**Exercise goal**
The task calls for each line of the records below in which the word "underline" appears.

*** Records to process ***

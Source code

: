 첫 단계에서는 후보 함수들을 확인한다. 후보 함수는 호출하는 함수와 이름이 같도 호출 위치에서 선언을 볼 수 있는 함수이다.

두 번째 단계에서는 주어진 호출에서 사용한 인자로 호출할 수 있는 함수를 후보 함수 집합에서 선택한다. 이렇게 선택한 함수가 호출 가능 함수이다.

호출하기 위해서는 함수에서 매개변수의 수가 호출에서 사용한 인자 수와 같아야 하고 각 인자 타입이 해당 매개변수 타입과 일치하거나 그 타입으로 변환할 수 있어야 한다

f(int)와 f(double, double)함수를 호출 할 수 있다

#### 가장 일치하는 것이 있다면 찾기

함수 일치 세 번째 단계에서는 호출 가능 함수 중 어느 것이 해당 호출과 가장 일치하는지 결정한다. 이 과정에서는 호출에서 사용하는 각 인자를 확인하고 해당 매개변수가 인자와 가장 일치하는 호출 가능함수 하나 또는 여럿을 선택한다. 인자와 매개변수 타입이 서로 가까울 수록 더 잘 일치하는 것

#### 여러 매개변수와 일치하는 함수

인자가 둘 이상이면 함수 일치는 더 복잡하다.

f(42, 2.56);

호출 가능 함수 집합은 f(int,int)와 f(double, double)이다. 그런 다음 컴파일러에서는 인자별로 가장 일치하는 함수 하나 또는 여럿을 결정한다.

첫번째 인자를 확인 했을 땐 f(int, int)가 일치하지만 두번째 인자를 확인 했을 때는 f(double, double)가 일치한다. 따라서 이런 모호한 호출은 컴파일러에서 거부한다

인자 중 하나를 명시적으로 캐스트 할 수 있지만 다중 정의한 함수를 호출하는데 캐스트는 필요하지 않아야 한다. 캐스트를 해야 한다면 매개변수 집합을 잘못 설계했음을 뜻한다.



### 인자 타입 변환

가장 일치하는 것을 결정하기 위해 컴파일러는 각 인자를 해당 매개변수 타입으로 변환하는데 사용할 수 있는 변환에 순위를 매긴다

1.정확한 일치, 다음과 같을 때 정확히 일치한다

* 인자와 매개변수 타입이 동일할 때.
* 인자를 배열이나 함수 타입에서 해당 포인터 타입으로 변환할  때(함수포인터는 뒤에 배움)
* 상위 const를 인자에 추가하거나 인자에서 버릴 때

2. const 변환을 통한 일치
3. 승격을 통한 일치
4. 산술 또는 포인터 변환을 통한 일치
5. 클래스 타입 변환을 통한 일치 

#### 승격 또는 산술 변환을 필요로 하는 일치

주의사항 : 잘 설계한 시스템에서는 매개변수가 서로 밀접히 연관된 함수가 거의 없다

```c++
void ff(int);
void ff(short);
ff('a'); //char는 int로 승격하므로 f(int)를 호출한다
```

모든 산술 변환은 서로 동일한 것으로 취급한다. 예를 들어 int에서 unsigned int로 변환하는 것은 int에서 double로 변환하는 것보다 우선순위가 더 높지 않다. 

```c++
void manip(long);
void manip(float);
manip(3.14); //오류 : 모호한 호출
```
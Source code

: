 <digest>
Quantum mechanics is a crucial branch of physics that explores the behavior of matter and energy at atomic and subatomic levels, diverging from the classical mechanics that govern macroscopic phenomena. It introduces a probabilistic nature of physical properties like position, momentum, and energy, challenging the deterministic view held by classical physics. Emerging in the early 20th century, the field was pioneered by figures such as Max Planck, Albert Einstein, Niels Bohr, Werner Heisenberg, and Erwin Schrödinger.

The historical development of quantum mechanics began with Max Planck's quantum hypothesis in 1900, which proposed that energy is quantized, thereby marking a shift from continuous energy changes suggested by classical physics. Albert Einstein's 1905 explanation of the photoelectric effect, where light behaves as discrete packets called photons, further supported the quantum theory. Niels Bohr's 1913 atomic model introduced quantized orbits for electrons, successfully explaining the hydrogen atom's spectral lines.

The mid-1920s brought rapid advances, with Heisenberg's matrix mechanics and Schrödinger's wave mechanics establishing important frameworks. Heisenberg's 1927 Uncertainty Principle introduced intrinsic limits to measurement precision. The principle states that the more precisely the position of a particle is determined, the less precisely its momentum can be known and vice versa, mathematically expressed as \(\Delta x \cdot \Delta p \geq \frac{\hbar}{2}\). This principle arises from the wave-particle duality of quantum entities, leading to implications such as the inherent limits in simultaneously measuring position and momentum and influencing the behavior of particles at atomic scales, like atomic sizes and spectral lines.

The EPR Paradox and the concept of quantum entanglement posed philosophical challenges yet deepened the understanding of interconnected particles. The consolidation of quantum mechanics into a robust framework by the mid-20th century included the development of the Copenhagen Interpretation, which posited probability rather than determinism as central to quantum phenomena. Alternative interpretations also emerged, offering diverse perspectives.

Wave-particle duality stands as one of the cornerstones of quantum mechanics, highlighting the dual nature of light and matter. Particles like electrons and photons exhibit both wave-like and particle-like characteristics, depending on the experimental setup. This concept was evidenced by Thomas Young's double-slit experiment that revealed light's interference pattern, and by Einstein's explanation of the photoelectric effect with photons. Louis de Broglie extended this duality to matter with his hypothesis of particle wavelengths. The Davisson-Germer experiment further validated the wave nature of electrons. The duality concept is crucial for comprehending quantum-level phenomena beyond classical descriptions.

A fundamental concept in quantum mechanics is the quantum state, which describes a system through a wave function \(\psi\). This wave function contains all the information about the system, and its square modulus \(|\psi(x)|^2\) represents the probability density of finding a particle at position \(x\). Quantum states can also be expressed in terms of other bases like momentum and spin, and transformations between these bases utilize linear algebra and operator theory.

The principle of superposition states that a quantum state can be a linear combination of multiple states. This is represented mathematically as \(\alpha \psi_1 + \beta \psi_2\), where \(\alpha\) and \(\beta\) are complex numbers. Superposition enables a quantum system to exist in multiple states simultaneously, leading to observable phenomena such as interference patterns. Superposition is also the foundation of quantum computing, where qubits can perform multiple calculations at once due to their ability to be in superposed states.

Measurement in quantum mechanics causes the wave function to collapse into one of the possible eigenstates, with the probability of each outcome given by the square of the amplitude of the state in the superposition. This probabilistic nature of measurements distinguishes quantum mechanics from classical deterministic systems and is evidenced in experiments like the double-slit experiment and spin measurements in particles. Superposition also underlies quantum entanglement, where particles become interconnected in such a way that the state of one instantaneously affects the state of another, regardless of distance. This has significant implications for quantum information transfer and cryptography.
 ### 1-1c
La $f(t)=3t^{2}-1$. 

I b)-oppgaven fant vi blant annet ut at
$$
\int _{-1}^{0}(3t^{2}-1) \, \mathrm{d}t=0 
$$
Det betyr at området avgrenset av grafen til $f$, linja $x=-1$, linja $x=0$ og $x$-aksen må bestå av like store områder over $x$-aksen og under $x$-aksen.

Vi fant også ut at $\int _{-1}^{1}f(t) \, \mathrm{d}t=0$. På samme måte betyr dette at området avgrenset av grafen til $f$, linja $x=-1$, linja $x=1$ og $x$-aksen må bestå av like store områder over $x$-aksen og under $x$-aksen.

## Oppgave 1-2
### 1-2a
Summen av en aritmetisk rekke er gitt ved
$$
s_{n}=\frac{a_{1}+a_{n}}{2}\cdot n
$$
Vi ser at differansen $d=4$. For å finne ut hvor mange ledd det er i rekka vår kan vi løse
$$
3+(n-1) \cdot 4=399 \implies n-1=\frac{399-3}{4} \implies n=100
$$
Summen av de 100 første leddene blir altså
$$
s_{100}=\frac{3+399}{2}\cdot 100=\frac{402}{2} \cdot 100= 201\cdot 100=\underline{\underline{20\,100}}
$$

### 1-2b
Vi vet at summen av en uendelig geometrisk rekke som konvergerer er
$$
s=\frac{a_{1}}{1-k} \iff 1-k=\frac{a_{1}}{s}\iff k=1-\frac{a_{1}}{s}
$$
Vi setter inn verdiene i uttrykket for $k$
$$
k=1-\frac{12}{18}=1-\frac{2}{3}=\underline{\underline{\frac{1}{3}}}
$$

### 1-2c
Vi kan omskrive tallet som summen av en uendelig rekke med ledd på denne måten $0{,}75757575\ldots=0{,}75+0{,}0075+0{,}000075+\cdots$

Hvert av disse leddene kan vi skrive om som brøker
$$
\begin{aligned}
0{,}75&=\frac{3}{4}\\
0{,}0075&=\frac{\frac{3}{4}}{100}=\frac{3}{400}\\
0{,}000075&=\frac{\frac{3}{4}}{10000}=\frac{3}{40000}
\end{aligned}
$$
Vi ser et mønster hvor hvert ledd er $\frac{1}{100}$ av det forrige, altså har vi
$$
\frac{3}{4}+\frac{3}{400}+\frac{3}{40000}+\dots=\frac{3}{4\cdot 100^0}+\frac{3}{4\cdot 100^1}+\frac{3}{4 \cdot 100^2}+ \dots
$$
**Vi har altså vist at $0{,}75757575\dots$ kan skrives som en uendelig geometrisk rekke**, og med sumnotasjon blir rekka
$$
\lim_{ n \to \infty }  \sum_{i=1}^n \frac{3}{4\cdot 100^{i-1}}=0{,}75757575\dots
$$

***

**Answer**
s_{100}=\frac{3+399}{2}\cdot 100=\frac{402}{2} \cdot 100= 201\cdot 100=\underline{\underline{20\,100}}
k=1-\frac{12}{18}=1-\frac{2}{3}=\underline{\underline{\frac{1}{3}}}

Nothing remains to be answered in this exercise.